Stored data entries
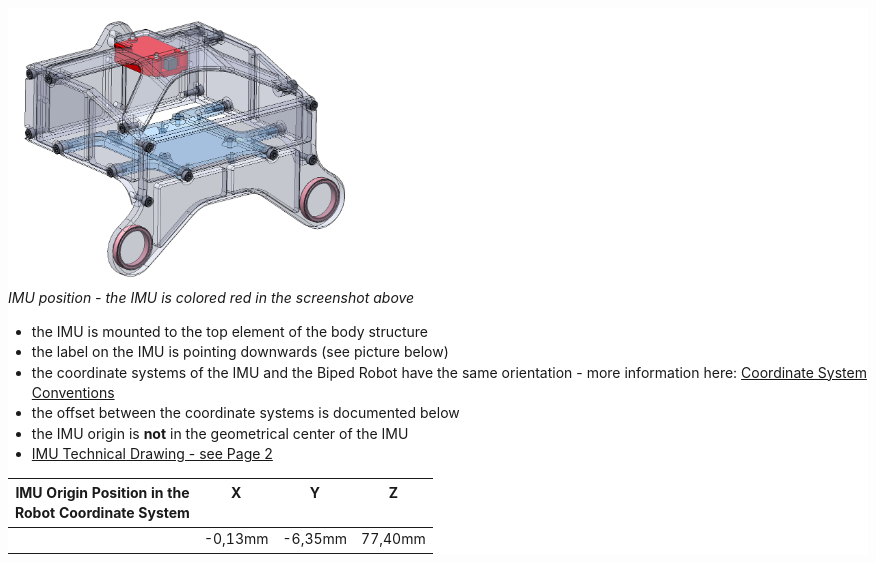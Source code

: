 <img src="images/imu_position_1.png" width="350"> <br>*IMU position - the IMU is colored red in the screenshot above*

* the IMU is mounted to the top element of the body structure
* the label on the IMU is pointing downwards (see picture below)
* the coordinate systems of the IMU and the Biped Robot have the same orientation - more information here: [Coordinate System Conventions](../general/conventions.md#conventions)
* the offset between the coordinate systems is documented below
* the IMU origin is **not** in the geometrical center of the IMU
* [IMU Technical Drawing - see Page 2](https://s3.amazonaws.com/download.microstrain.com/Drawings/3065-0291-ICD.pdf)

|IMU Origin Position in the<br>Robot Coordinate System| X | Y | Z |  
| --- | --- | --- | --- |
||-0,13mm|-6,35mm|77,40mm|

...

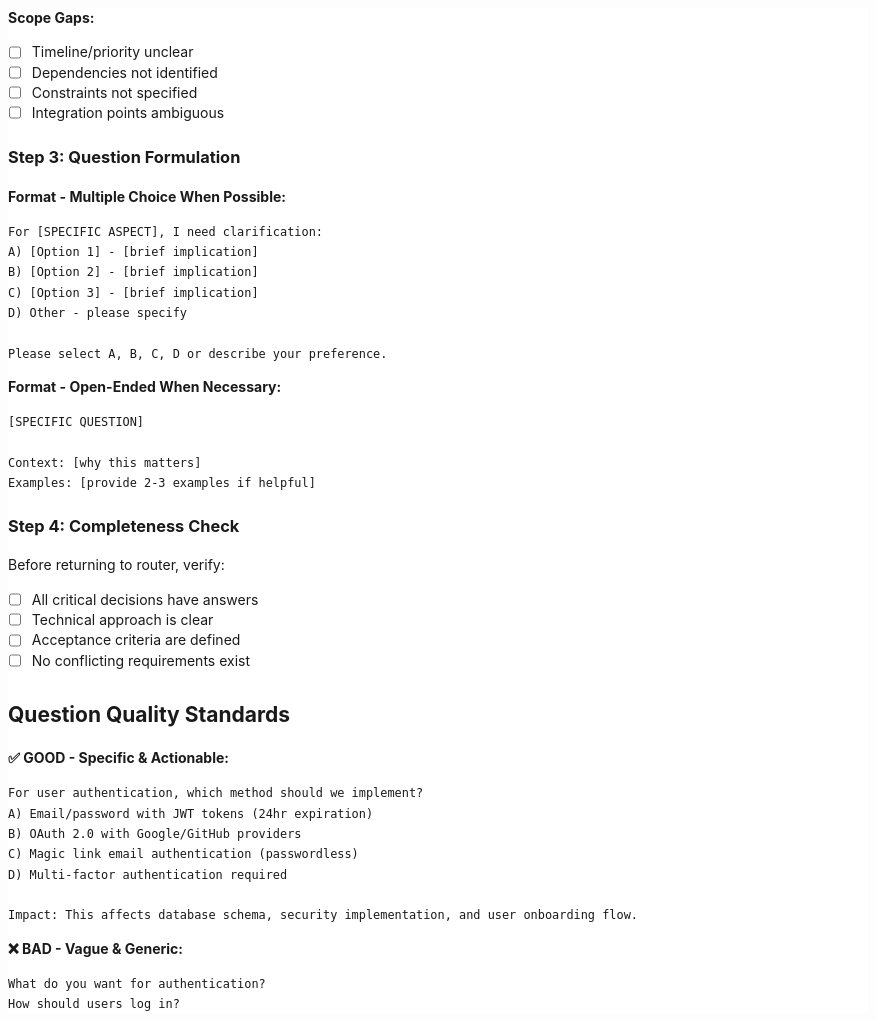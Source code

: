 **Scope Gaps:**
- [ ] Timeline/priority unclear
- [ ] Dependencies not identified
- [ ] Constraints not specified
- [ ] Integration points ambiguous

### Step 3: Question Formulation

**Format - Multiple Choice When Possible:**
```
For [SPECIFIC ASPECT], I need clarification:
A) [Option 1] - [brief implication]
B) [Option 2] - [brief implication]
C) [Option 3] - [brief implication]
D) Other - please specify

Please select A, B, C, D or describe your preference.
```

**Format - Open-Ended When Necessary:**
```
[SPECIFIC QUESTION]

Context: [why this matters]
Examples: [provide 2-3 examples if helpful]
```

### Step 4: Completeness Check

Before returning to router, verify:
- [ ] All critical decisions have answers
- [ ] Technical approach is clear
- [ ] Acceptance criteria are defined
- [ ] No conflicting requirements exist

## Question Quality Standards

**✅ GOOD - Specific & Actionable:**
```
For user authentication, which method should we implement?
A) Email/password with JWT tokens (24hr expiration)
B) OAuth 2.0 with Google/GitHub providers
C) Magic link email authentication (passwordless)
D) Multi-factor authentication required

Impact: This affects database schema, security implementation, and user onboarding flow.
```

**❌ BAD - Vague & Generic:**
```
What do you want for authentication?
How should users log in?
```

Activity>
Go line by line through the records and copy those that contain the word "below".

Answer section>
* the label on the IMU is pointing downwards (see picture below)
* the offset between the coordinate systems is documented below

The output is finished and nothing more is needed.